Follower gear, is positioned at homonymy with driving toothed gear and engages each other, and its central position is set on shaft insulation by angular contact ball bearing, and shaft insulation is arranged in support plate;

Described follower gear is provided with fixture, Erlenmeyer flask can be gripped and the angle formed with cone element at the bottom of making bottle is symmetrical in vertical; Negative electrode and the anode of silver material pass the bearing of follower gear and are inserted in Erlenmeyer flask.

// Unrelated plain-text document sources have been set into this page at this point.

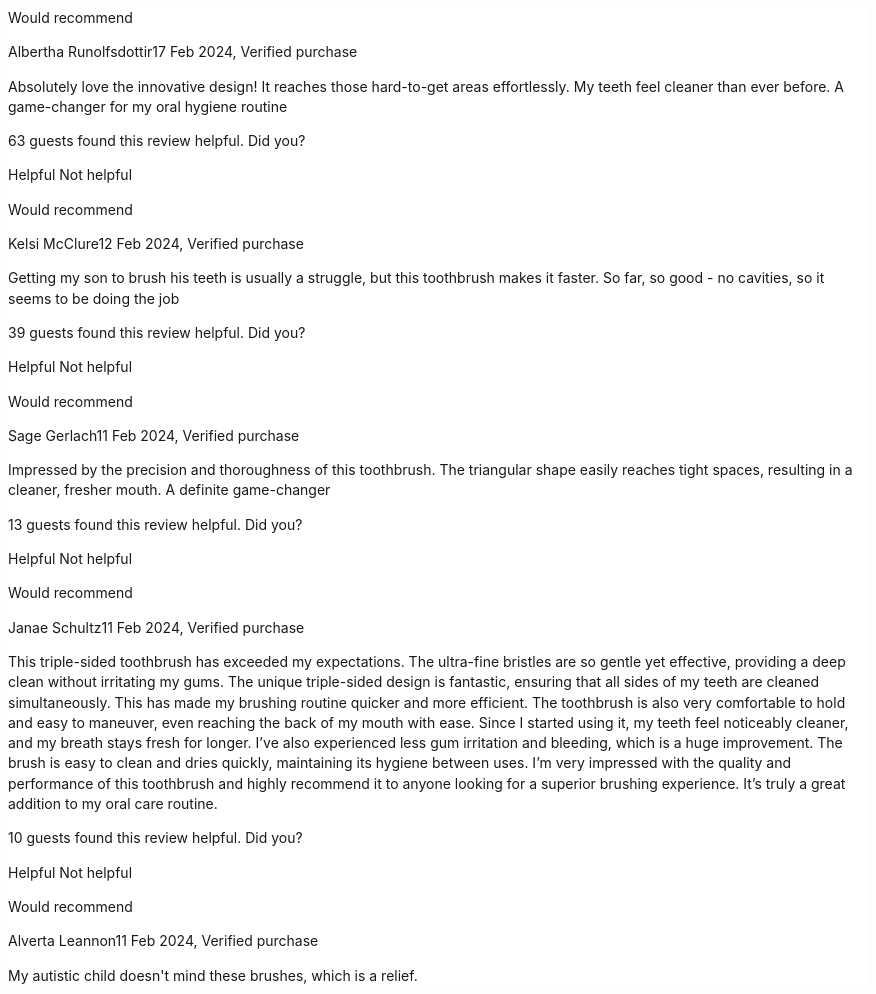 Would recommend

Albertha Runolfsdottir17 Feb 2024, Verified purchase

Absolutely love the innovative design! It reaches those hard-to-get areas effortlessly. My teeth feel cleaner than ever before. A game-changer for my oral hygiene routine

63 guests found this review helpful. Did you?

Helpful
Not helpful

Would recommend

Kelsi McClure12 Feb 2024, Verified purchase

Getting my son to brush his teeth is usually a struggle, but this toothbrush makes it faster. So far, so good - no cavities, so it seems to be doing the job

39 guests found this review helpful. Did you?

Helpful
Not helpful

Would recommend

Sage Gerlach11 Feb 2024, Verified purchase

Impressed by the precision and thoroughness of this toothbrush. The triangular shape easily reaches tight spaces, resulting in a cleaner, fresher mouth. A definite game-changer

13 guests found this review helpful. Did you?

Helpful
Not helpful

Would recommend

Janae Schultz11 Feb 2024, Verified purchase

This triple-sided toothbrush has exceeded my expectations. The ultra-fine bristles are so gentle yet effective, providing a deep clean without irritating my gums. The unique triple-sided design is fantastic, ensuring that all sides of my teeth are cleaned simultaneously. This has made my brushing routine quicker and more efficient. The toothbrush is also very comfortable to hold and easy to maneuver, even reaching the back of my mouth with ease. Since I started using it, my teeth feel noticeably cleaner, and my breath stays fresh for longer. I’ve also experienced less gum irritation and bleeding, which is a huge improvement. The brush is easy to clean and dries quickly, maintaining its hygiene between uses. I’m very impressed with the quality and performance of this toothbrush and highly recommend it to anyone looking for a superior brushing experience. It’s truly a great addition to my oral care routine.

10 guests found this review helpful. Did you?

Helpful
Not helpful

Would recommend

Alverta Leannon11 Feb 2024, Verified purchase

My autistic child doesn't mind these brushes, which is a relief.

2. device according to claim 1, is characterized in that, the end of described negative electrode and anode has the silver-colored material top electrode that can dismantle.

3. device according to claim 1, is characterized in that, the shaft insulation of described follower gear central position is made up of insulating material, is provided with the hole of two axis for passing negative electrode and anode.

4. device according to claim 1, is characterized in that, described fixture comprises permanent seat and screw base, screw base is equipped with the trip bolt of a band plastics jacking block.

5. device according to claim 1, is characterized in that, described follower gear is 10: 1 with the ratio of the radius of driving toothed gear.

6. device according to claim 1, is characterized in that, this device also comprises water-bath, and Erlenmeyer flask part is immersed in water-bath.